WHAT IS NEEDED:
Copy out lines with the word "producer" from the material that follows.

======

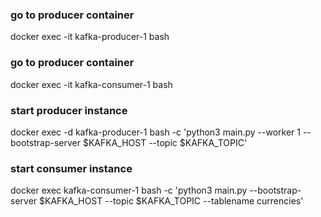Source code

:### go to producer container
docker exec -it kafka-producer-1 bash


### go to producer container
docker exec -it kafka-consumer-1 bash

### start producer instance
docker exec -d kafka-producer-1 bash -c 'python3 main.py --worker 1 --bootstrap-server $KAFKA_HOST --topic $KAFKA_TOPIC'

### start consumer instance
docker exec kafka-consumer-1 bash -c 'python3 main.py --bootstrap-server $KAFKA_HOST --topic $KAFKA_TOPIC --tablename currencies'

======

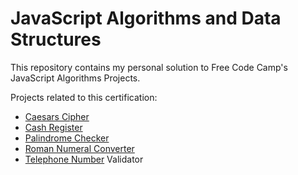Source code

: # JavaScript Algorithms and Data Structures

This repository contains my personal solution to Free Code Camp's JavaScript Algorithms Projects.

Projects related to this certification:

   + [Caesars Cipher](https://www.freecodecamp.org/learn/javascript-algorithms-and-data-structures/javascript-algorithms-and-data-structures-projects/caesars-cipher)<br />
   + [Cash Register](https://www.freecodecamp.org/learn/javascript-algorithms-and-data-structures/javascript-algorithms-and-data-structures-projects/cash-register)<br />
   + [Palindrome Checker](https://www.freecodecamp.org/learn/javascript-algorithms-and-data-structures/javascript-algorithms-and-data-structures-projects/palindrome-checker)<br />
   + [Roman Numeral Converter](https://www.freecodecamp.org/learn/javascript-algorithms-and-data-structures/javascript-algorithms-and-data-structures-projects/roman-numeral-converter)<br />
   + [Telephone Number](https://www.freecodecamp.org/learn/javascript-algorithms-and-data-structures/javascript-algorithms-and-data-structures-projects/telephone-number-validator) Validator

======

WRITTEN ANSWER:
:### go to producer container
docker exec -it kafka-producer-1 bash
### go to producer container
### start producer instance
docker exec -d kafka-producer-1 bash -c 'python3 main.py --worker 1 --bootstrap-server $KAFKA_HOST --topic $KAFKA_TOPIC'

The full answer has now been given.